Further, usage & features of the toolkits are explained in the sections below.

How to use the toolbox

Instructions to 1.0V of the toolkit:

  • Installation:
git clone https://github.com/ITMO-MMRM-lab/MicroClust

git clone https://github.com/ITMO-MMRM-lab/MicroClust <YOUR CUSTOM DIRECTORY> For dependencies scroll to the end of the readme.

  • Import & usage:
import sys
sys.path.insert(1,'Y:\MicroClust')

sys.path.insert(1, <DIRECTORY OF MICROCLUST INSTALLATION>)

  • Loading Data To load data into your workspace, use:
import Worker.DATA_READER as DR
data, original, adrs = DR.reader(<DIRECTORY OF AFM DATA>, <FILE TYPE>, <DELIMITER>)

where, data stores the data in the vectorized format as shown in the previous section. The raw data is used computation and metric calculation. original is used to create visualizations of the data fed (before and after classification). adrs is a dictionary to store the individual path of each file being used (as a reference).

FILE TYPE is the file type such as '.csv', '.txt' DELIMITER is the file type such as ',', '\t'

  • Peforming 1D and 2D Fourier Transforms
One_Data = DM.Process_1D_F(original)
Two_Data = DM.Process_2D_F(original) 
  • Plotting Initial set of data
import Worker.INITIAL_PLOTTER as IPLOT         
import Worker.FINAL_PLOTTER as FPLOT           

where, IPLOT.plotter(original) is used to create a single visualization of all images provided before classification FPLOT.plotter(list(clustered labels), original) creates images of each cluster with elements within

  • Performing Operations
  1. Algorithms

To import algorithms, intialize:

import Algorithms.ALG as ALG 

Each algorithm in the toolkit can be called individually, to improve readability & ease of access the algorithms are split into two groups:

a.

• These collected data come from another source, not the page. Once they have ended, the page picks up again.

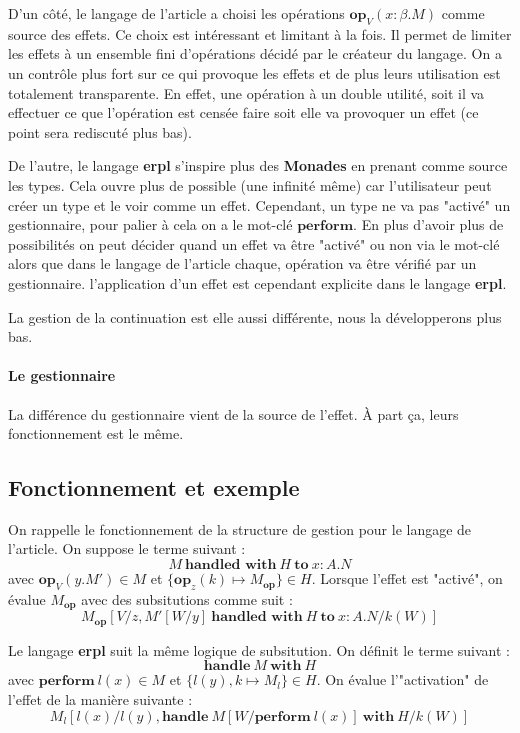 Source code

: D'un côté, le langage de l'article a choisi les opérations $\textbf{op}_V(x:\beta.M)$ comme source des effets.
Ce choix est intéressant et limitant à la fois. Il permet de limiter les effets à un ensemble fini d'opérations décidé par le créateur du langage. On a un contrôle plus fort sur ce qui provoque les effets et de plus leurs
utilisation est totalement transparente. En effet, une opération à un double utilité, soit il va effectuer ce que l'opération
est censée faire soit elle va provoquer un effet (ce point sera rediscuté plus bas).

De l'autre, le langage \textbf{erpl} s'inspire plus des \textbf{Monades} en prenant comme source les types. Cela ouvre
plus de possible (une infinité même) car l'utilisateur peut créer un type et le voir comme un effet. Cependant, un type ne va
pas "activé" un gestionnaire, pour palier à cela on a le mot-clé $\textbf{perform}$. En plus d'avoir plus de possibilités
on peut décider quand un effet va être "activé" ou non via le mot-clé alors que dans le langage de l'article chaque, opération 
va être vérifié par un gestionnaire. l'application d'un effet est cependant explicite dans le langage \textbf{erpl}.

La gestion de la continuation est elle aussi différente, nous la développerons plus bas.

\paragraph{Le gestionnaire} La différence du gestionnaire vient de la source de l'effet. À part ça, leurs fonctionnement
est le même.

\subsection{Fonctionnement et exemple}

On rappelle le fonctionnement de la structure de gestion pour le langage de l'article. On suppose
le terme suivant : 
    \[M~\textbf{handled~with}~H~\textbf{to}~x:A.N\]
avec $\textbf{op}_V(y.M') \in M$ et $\{\textbf{op}_z(k) \mapsto M_\textbf{op}\} \in H$. Lorsque l'effet
est "activé", on évalue $M_\textbf{op}$ avec des subsitutions comme suit : 
    \[M_\textbf{op}[V/z,M'[W/y]~\textbf{handled~with}~H~\textbf{to}~x:A.N/k(W)]\]
\bigbreak

Le langage \textbf{erpl} suit la même logique de subsitution. On définit le terme suivant :
    \[\textbf{handle}~M~\textbf{with}~H\]
avec $\textbf{perform}~l(x) \in M$ et $\{ l(y),k \mapsto M_l\} \in H$. On évalue l'"activation" de l'effet de
la manière suivante : 
    \[M_l[l(x)/l(y),\textbf{handle}~M[W/\textbf{perform}~l(x)]~\textbf{with}~H/k(W)]\]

Implicitly Tuned (internally tuned algorithms) - These algorithms require the final number of clusters to be provided as input

ALG.K_MEANS(data, <NUM_CLUSTERS>) 
ALG.K_MEANS_PLUS(data, <NUM_CLUSTERS>)
ALG.K_MEANS_BISECT(data, <NUM_CLUSTERS>)
ALG.FUZZY_C(data, <NUM_CLUSTERS>)
ALG.SPECTRAL(data, <NUM_CLUSTERS>)
ALG.HIERARCHY(data, ALG.HIERARCHY(data, <NUM_CLUSTERS>, <GRAPH>)  

Where,

  • K Means, K Means ++ & K Means Bisect is set to have maximum iterations of 300 with 10 initializations, while K Means bisect follows the Greedy approach for cluster centre initialization and a bisecting strategy of Biggest Inertia

  • Fuzzy C Means has a degree of Fuzziness 2 and maximum iterations of 300

  • Spectral algorithm utilizes arpack decomposition strategy with 10 initializations and Radial basis function to calculate affinity

  • In hierarchy algorithm uses an Euclidean affinity metric and a ward linkage criteria , <GRAPH> can be either 1 or 0, to produce a dendogram graph of the clustered results or not.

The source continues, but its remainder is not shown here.